**Exercise details**
For each line in the data that includes "Swarm", make a copy.

Source data
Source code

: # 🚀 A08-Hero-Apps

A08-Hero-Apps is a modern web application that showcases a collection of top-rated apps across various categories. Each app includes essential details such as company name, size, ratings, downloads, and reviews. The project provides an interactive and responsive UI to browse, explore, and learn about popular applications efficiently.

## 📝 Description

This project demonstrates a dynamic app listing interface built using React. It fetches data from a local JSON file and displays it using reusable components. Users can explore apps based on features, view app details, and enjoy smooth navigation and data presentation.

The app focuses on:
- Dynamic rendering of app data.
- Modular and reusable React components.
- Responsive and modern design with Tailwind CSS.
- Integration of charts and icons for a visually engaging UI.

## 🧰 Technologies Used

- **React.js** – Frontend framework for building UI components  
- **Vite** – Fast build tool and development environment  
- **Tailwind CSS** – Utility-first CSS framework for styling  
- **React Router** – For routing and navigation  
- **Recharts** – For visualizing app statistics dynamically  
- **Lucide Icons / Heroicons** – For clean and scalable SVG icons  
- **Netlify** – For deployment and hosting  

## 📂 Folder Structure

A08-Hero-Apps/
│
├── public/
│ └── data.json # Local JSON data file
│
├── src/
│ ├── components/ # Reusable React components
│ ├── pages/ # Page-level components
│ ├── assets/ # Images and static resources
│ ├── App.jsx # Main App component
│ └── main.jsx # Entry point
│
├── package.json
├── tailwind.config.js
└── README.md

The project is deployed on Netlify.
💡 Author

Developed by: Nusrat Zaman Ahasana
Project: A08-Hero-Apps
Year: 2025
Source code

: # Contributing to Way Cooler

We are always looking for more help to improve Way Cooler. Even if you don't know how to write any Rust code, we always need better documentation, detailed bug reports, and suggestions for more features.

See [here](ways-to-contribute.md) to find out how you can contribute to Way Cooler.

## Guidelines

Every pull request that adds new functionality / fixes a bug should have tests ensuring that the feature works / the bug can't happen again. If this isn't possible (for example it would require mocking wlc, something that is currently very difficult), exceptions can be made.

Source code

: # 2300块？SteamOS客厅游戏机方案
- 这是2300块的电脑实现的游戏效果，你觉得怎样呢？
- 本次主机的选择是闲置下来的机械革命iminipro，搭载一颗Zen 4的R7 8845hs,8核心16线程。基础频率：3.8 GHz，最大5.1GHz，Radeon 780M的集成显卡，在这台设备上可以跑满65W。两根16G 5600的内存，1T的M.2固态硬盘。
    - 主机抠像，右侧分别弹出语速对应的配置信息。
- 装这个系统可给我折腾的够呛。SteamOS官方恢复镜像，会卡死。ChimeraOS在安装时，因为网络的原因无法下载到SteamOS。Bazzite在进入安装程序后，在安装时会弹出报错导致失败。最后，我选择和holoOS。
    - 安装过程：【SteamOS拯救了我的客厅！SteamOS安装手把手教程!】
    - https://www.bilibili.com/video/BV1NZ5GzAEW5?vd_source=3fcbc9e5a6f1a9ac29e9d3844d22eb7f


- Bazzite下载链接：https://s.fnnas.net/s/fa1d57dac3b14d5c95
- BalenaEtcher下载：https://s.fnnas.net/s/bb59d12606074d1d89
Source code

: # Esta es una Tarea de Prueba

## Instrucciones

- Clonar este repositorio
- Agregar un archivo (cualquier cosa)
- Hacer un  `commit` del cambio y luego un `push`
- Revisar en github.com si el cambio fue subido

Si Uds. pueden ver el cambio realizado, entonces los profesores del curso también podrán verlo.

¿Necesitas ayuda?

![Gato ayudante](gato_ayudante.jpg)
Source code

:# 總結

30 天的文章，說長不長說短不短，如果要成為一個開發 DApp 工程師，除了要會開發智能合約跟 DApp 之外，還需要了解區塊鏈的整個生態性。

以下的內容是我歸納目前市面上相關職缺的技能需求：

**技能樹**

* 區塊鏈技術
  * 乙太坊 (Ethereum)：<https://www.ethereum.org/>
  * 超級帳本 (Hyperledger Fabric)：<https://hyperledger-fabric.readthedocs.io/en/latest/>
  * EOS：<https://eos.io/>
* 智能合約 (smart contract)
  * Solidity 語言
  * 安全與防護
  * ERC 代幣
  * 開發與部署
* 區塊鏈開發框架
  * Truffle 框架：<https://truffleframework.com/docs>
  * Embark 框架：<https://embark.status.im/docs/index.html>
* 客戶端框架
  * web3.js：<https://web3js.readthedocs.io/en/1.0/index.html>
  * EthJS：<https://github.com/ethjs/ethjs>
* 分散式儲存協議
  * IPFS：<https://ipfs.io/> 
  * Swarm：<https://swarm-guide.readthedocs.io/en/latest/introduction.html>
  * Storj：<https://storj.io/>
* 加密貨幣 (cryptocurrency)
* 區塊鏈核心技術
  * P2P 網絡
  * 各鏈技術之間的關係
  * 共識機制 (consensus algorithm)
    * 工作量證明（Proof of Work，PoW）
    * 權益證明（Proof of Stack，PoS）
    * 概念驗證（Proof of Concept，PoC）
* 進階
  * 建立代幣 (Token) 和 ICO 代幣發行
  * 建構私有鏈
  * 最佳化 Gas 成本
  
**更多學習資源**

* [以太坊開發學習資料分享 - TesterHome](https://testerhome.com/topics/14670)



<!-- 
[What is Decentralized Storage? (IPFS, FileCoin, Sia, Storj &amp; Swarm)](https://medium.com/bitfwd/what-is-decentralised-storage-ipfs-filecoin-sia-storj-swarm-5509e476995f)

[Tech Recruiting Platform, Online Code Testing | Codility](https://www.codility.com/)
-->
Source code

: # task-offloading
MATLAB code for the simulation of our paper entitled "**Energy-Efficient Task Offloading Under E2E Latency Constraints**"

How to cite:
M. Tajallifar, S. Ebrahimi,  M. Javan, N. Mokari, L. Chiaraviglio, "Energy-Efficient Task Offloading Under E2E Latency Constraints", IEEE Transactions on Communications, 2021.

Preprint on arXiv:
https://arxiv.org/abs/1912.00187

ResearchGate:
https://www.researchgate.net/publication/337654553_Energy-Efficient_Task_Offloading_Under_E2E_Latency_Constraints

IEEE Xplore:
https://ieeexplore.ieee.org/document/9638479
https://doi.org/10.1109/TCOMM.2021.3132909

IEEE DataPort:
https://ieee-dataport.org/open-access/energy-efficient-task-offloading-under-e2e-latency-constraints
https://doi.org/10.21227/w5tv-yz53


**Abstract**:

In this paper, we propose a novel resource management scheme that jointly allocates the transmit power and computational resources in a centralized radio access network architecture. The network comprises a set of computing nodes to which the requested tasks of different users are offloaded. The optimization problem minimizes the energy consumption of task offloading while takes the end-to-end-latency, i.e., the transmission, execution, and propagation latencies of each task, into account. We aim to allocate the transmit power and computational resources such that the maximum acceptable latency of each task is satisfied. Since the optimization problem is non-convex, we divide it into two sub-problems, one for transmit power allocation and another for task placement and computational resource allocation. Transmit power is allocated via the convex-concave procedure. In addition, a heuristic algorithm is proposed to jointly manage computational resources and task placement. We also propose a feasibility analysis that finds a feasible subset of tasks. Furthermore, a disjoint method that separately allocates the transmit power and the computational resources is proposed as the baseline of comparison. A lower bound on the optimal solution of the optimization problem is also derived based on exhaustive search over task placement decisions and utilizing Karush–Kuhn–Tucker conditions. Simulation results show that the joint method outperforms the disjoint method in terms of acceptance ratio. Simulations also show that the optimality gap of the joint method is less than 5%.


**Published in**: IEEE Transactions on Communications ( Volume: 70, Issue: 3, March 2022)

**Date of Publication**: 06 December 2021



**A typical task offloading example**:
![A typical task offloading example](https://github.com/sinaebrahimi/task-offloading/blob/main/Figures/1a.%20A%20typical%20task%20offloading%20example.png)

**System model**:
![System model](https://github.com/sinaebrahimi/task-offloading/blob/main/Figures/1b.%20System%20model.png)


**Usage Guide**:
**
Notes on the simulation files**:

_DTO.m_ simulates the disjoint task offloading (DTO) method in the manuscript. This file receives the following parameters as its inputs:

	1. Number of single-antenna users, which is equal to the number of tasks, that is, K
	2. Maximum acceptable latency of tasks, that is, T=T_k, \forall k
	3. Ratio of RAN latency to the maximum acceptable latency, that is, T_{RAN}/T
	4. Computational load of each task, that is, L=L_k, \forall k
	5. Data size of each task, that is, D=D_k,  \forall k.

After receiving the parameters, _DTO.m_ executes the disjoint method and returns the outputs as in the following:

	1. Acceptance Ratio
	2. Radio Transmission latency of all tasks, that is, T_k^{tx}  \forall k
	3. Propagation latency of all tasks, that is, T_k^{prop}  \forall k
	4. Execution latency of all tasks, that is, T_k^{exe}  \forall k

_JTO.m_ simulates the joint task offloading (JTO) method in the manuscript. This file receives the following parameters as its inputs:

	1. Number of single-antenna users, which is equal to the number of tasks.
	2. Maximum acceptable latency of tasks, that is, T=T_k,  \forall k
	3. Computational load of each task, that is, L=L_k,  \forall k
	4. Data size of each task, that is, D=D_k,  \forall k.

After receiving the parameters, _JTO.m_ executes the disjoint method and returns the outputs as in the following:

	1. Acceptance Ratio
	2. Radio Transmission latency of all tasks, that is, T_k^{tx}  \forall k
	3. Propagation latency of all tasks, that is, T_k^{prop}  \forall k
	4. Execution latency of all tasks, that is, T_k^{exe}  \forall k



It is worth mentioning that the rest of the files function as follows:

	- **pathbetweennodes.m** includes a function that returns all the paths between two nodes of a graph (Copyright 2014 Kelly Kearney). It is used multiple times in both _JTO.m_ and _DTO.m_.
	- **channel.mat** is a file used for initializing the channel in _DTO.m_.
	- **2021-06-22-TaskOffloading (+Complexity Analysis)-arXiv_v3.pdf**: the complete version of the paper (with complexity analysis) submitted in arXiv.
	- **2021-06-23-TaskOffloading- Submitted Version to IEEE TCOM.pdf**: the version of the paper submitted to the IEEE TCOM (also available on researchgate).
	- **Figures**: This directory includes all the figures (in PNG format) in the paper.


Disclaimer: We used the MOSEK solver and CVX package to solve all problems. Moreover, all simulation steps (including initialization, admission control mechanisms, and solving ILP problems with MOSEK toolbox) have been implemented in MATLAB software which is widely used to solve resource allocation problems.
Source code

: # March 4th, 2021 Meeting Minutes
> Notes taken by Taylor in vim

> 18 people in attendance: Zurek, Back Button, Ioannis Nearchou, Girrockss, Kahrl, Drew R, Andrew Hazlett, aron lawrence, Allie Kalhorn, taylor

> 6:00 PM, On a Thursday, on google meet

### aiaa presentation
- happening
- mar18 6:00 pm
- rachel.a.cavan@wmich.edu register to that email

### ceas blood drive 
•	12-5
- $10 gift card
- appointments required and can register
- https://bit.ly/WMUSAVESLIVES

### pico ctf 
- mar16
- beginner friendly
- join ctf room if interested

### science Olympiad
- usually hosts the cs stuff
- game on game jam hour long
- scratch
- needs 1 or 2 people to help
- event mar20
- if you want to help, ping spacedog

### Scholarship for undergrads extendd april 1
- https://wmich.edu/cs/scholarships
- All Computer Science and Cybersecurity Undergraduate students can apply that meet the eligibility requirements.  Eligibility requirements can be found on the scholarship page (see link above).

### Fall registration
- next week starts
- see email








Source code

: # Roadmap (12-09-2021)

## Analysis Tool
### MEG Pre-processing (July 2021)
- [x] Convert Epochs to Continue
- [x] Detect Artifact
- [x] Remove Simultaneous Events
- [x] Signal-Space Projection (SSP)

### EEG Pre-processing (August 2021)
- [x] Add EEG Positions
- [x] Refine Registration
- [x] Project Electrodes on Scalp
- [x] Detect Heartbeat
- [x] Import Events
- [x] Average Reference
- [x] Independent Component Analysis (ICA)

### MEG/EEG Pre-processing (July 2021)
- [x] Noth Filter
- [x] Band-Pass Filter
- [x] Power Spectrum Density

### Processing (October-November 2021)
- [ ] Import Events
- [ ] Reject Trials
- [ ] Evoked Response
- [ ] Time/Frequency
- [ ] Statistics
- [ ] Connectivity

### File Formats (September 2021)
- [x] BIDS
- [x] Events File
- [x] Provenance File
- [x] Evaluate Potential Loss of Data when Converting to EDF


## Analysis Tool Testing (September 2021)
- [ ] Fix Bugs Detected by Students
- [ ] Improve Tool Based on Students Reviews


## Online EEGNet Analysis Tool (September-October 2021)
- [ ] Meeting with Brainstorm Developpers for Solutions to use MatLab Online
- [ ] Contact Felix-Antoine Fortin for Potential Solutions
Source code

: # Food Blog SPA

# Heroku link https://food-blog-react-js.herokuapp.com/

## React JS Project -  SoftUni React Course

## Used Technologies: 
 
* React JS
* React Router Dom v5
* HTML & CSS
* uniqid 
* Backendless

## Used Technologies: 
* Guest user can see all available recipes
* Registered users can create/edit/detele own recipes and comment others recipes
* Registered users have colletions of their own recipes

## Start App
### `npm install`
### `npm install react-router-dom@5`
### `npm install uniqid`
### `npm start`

**Written reply**
  * Swarm：<https://swarm-guide.readthedocs.io/en/latest/introduction.html>
[What is Decentralized Storage? (IPFS, FileCoin, Sia, Storj &amp; Swarm)](https://medium.com/bitfwd/what-is-decentralised-storage-ipfs-filecoin-sia-storj-swarm-5509e476995f)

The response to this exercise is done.